A replica pump, together with an explanatory plaque, was erected close to the original location in 1992. The original pump was at the junction of Broad Street and Cambridge Street (today Lexington Street), close to the back wall of what today is the 'John Snow' pub. The site is subtly marked with a pink granite kerbstone in front of the small wall plaque.

A house on the corner of Broadwick and Marshall streets was the birthplace and childhood home of William Blake.

The street crosses, or meets, Wardour Street, Duck Lane, Berwick Street, Hopkins Street, Ingestre Place, Poland Street, Lexington Street, Dufours Place, Marshall Street and Carnaby Street.

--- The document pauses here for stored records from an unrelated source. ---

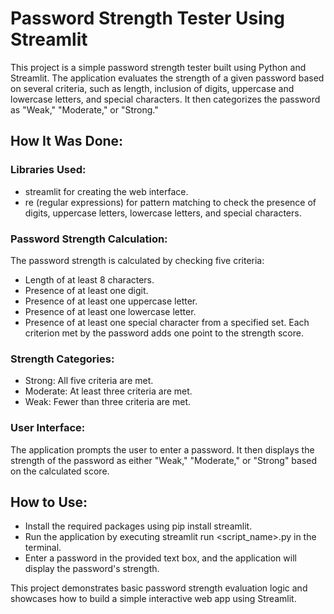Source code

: # Password Strength Tester Using Streamlit
This project is a simple password strength tester built using Python and Streamlit. The application evaluates the strength of a given password based on several criteria, such as length, inclusion of digits, uppercase and lowercase letters, and special characters. It then categorizes the password as "Weak," "Moderate," or "Strong."

## How It Was Done:
### Libraries Used:

- streamlit for creating the web interface.
- re (regular expressions) for pattern matching to check the presence of digits, uppercase letters, lowercase letters, and special characters.

### Password Strength Calculation:

The password strength is calculated by checking five criteria:
- Length of at least 8 characters.
- Presence of at least one digit.
- Presence of at least one uppercase letter.
- Presence of at least one lowercase letter.
- Presence of at least one special character from a specified set.
Each criterion met by the password adds one point to the strength score.

### Strength Categories:

- Strong: All five criteria are met.
- Moderate: At least three criteria are met.
- Weak: Fewer than three criteria are met.

### User Interface:

The application prompts the user to enter a password.
It then displays the strength of the password as either "Weak," "Moderate," or "Strong" based on the calculated score.

## How to Use:
- Install the required packages using pip install streamlit.
- Run the application by executing streamlit run <script_name>.py in the terminal.
- Enter a password in the provided text box, and the application will display the password's strength.


This project demonstrates basic password strength evaluation logic and showcases how to build a simple interactive web app using Streamlit.
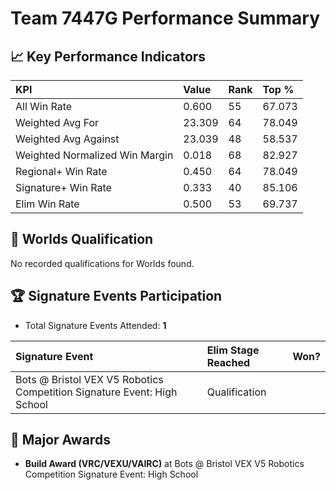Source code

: # Team 7447G Performance Summary

## 📈 Key Performance Indicators
| KPI | Value | Rank | Top % |
|:---|:-----|:----|:-----|
| All Win Rate | 0.600 | 55 | 67.073 |
| Weighted Avg For | 23.309 | 64 | 78.049 |
| Weighted Avg Against | 23.039 | 48 | 58.537 |
| Weighted Normalized Win Margin | 0.018 | 68 | 82.927 |
| Regional+ Win Rate | 0.450 | 64 | 78.049 |
| Signature+ Win Rate | 0.333 | 40 | 85.106 |
| Elim Win Rate | 0.500 | 53 | 69.737 |


## 🎯 Worlds Qualification
No recorded qualifications for Worlds found.

## 🏆 Signature Events Participation
- Total Signature Events Attended: **1**

| Signature Event | Elim Stage Reached | Won? |
|:----------------|:-------------------|:----|
| Bots @ Bristol VEX V5 Robotics Competition Signature Event: High School | Qualification |  |


## 🥇 Major Awards
- **Build Award (VRC/VEXU/VAIRC)** at Bots @ Bristol VEX V5 Robotics Competition Signature Event: High School

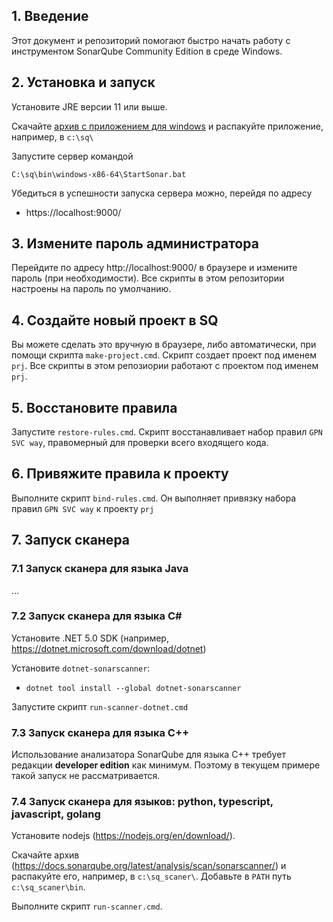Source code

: ## 1. Введение

Этот документ и репозиторий помогают быстро начать работу с инструментом SonarQube Community Edition в среде Windows.

## 2. Установка и запуск

Установите JRE версии 11 или выше.

Скачайте [архив с приложением для windows](https://www.sonarqube.org/downloads/) и распакуйте приложение, например, в `c:\sq\`

Запустите сервер командой

`C:\sq\bin\windows-x86-64\StartSonar.bat`

Убедиться в успешности запуска сервера можно, перейдя по адресу

- https://localhost:9000/

## 3. Измените пароль администратора

Перейдите по адресу http://localhost:9000/ в браузере и измените пароль (при необходимости). Все скрипты в этом репозитории настроены на пароль по умолчанию.

## 4. Создайте новый проект в SQ

Вы можете сделать это вручную в браузере, либо автоматически, при помощи скрипта `make-project.cmd`. Скрипт создает проект под именем `prj`. Все скрипты в этом репозиории работают с проектом под именем `prj`.

## 5. Восстановите правила

Запустите `restore-rules.cmd`. Скрипт восстанавливает набор правил `GPN SVC way`, правомерный для проверки всего входящего кода.

## 6. Привяжите правила к проекту

Выполните скрипт `bind-rules.cmd`. Он выполняет привязку набора правил `GPN SVC way` к проекту `prj`

## 7. Запуск сканера

### 7.1 Запуск сканера для языка Java

...

### 7.2 Запуск сканера для языка C#

Установите .NET 5.0 SDK (например, https://dotnet.microsoft.com/download/dotnet)

Установите `dotnet-sonarscanner`:

- `dotnet tool install --global dotnet-sonarscanner`

Запустите скрипт `run-scanner-dotnet.cmd`

### 7.3 Запуск сканера для языка C++

Использование анализатора SonarQube для языка C++ требует редакции **developer edition** как минимум. Поэтому в текущем примере такой запуск не рассматривается.

### 7.4 Запуск сканера для языков: python, typescript, javascript, golang

Установите nodejs (https://nodejs.org/en/download/).

Скачайте архив (https://docs.sonarqube.org/latest/analysis/scan/sonarscanner/) и распакуйте его, например, в `c:\sq_scaner\`. Добавьте в `PATH` путь `c:\sq_scaner\bin`.

Выполните скрипт `run-scanner.cmd`.
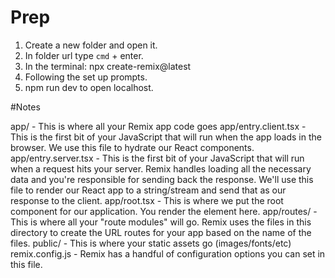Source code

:# Prep

1) Create a new folder and open it.
2) In folder url type `cmd` + enter.
3) In the terminal: npx create-remix@latest
4) Following the set up prompts.
5) npm run dev to open localhost.

#Notes

app/ - This is where all your Remix app code goes
app/entry.client.tsx - This is the first bit of your JavaScript that will run when the app loads in the browser. We use this file to hydrate our React components.
app/entry.server.tsx - This is the first bit of your JavaScript that will run when a request hits your server. Remix handles loading all the necessary data and you're responsible for sending back the response. We'll use this file to render our React app to a string/stream and send that as our response to the client.
app/root.tsx - This is where we put the root component for our application. You render the <html> element here.
app/routes/ - This is where all your "route modules" will go. Remix uses the files in this directory to create the URL routes for your app based on the name of the files.
public/ - This is where your static assets go (images/fonts/etc)
remix.config.js - Remix has a handful of configuration options you can set in this file.
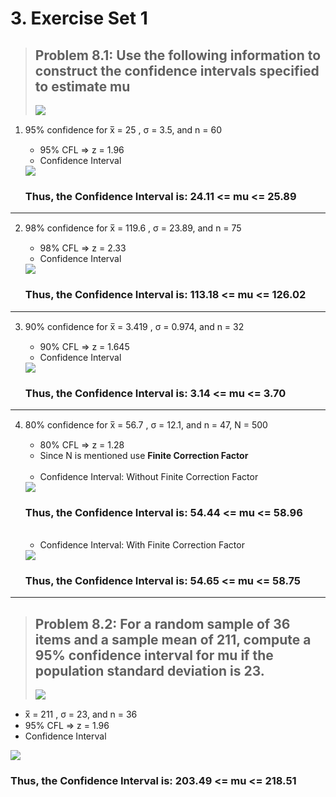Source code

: # 3. Exercise Set 1

> ## Problem 8.1: Use the following information to construct the confidence intervals specified to estimate mu
>
> <img src="https://chart.apis.google.com/chart?cht=tx&chl=%5Cbar%7Bx%7D%20-%20z*%20%5Csigma%2F%5Csqrt%7Bn%7D%20%5Cle%20%20%5Cmu%20%20%5Cle%20%5Cbar%7Bx%7D%20%2B%20z*%20%5Csigma%2F%5Csqrt%7Bn%7D">

1. 95% confidence for x̅ = 25 , σ = 3.5, and n = 60
	- 95% CFL => z = 1.96
	- Confidence Interval
	<img src="https://chart.apis.google.com/chart?cht=tx&chl=25%20-%201.645%20*%203.5%2F%5Csqrt%7B60%7D%20%5Cle%20%20%5Cmu%20%20%5Cle%2025%20%2B%201.645%20*%203.5%2F%5Csqrt%7B60%7D">
	
	### Thus, the __Confidence Interval__ is: 24.11 <= mu <= 25.89

<hr>

2. 98% confidence for x̅ = 119.6 , σ = 23.89, and n = 75
	- 98% CFL => z = 2.33
	- Confidence Interval
	<img src="https://chart.apis.google.com/chart?cht=tx&chl=119.6%20-%202.33%20*%2023.89%2F%5Csqrt%7B75%7D%20%0A%5Cle%0A%5Cmu%0A%5Cle%20%0A119.6%20-%202.33%20*%2023.89%2F%5Csqrt%7B75%7D%20">
	
	### Thus, the __Confidence Interval__ is: 113.18 <= mu <= 126.02

<hr>

3. 90% confidence for x̅ = 3.419 , σ = 0.974, and n = 32
	- 90% CFL => z = 1.645
	- Confidence Interval
	<img src="https://chart.apis.google.com/chart?cht=tx&chl=3.419%20-%201.645%20*%200.974%2F%5Csqrt%7B32%7D%20%0A%5Cle%0A%5Cmu%0A%5Cle%20%0A3.419%20%2B%201.645%20*%200.974%2F%5Csqrt%7B32%7D%20">
	
	### Thus, the __Confidence Interval__ is: 3.14 <= mu <= 3.70

<hr>

4. 80% confidence for x̅ = 56.7 , σ = 12.1, and n = 47, N = 500
	- 80% CFL => z = 1.28
	- Since N is mentioned use __Finite Correction Factor__
	
	<br>
	
	- Confidence Interval: Without Finite Correction Factor
	<img src="https://chart.apis.google.com/chart?cht=tx&chl=56.7%20-%201.28%20*%2012.1%2F%5Csqrt%7B47%7D%20%0A%5Cle%0A%5Cmu%0A%5Cle%20%0A56.7%20%2B%201.28%20*%2012.1%2F%5Csqrt%7B47%7D%20">
	
	### Thus, the __Confidence Interval__ is: 54.44 <= mu <= 58.96

	<br>
	
	- Confidence Interval: With Finite Correction Factor
	<img src="https://chart.apis.google.com/chart?cht=tx&chl=56.7%20-%201.28%20*%2012.1%2F%5Csqrt%7B47%7D%20*%20%5Csqrt%7B(500-47)%2F(500-1)%7D%0A%5Cle%0A%5Cmu%0A%5Cle%20%0A56.7%20%2B%201.28%20*%2012.1%2F%5Csqrt%7B47%7D%20*%20%5Csqrt%7B(500-47)%2F(500-1)%7D">
	
	### Thus, the __Confidence Interval__ is: 54.65 <= mu <= 58.75

<hr>

> ## Problem 8.2: For a random sample of 36 items and a sample mean of 211, compute a 95% confidence interval for mu if the population standard deviation is 23.
>
> <img src="https://chart.apis.google.com/chart?cht=tx&chl=%5Cbar%7Bx%7D%20-%20z*%20%5Csigma%2F%5Csqrt%7Bn%7D%20%5Cle%20%20%5Cmu%20%20%5Cle%20%5Cbar%7Bx%7D%20%2B%20z*%20%5Csigma%2F%5Csqrt%7Bn%7D">
- x̅ = 211 , σ = 23, and n = 36
- 95% CFL => z = 1.96
- Confidence Interval
<img src="https://chart.apis.google.com/chart?cht=tx&chl=211%20-%201.96%20*%2023%2F%5Csqrt%7B36%7D%20%0A%5Cle%0A%5Cmu%0A%5Cle%20%0A211%20%2B%201.96%20*%2023%2F%5Csqrt%7B36%7D%20">

### Thus, the __Confidence Interval__ is: 203.49 <= mu <= 218.51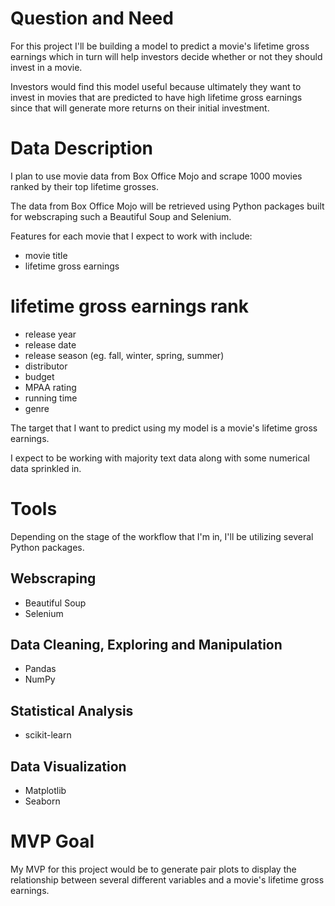 # Question and Need
For this project I'll be building a model to predict a movie's lifetime gross earnings which in turn will help investors decide whether or not they should invest in a movie.

Investors would find this model useful because ultimately they want to invest in movies that are predicted to have high lifetime gross earnings since that will generate more returns on their initial investment.
# Data Description
I plan to use movie data from Box Office Mojo and scrape 1000 movies ranked by their top lifetime grosses.

The data from Box Office Mojo will be retrieved using Python packages built for webscraping such a Beautiful Soup and Selenium.

Features for each movie that I expect to work with include:
* movie title
* lifetime gross earnings
# lifetime gross earnings rank
* release year
* release date
* release season (eg. fall, winter, spring, summer)
* distributor
* budget
* MPAA rating
* running time
* genre

The target that I want to predict using my model is a movie's lifetime gross earnings.

I expect to be working with majority text data along with some numerical data sprinkled in.

# Tools
Depending on the stage of the workflow that I'm in, I'll be utilizing several Python packages.
## Webscraping
* Beautiful Soup
* Selenium
## Data Cleaning, Exploring and Manipulation
* Pandas
* NumPy
## Statistical Analysis
* scikit-learn
## Data Visualization
* Matplotlib
* Seaborn

# MVP Goal
My MVP for this project would be to generate pair plots to display the relationship between several different variables and a movie's lifetime gross earnings.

Current businesses on Broadwick Street include Yauatcha, a noted Chinese restaurant.

Current occupants 
 No. 6: Agent Provocateur
 Nos. 15–17: Yauatcha
 No. 25: temper soho
 No. 31: itsu
 No. 33: Hearst Corporation
 No. 35: Pret a Manger
 No. 39: John Snow pub
 No. 71: Ooyala
 No. 72: Hearst Corporation

Former occupants 
Nos. 48 & 50, Padgett & Braham Ltd. and Wakely & Wheeler Ltd, goldsmiths & silversmiths. Also at the same premises were T & A Wise Ltd. engravers, and The Flutemakers Guild, makers of flutes in precious metals.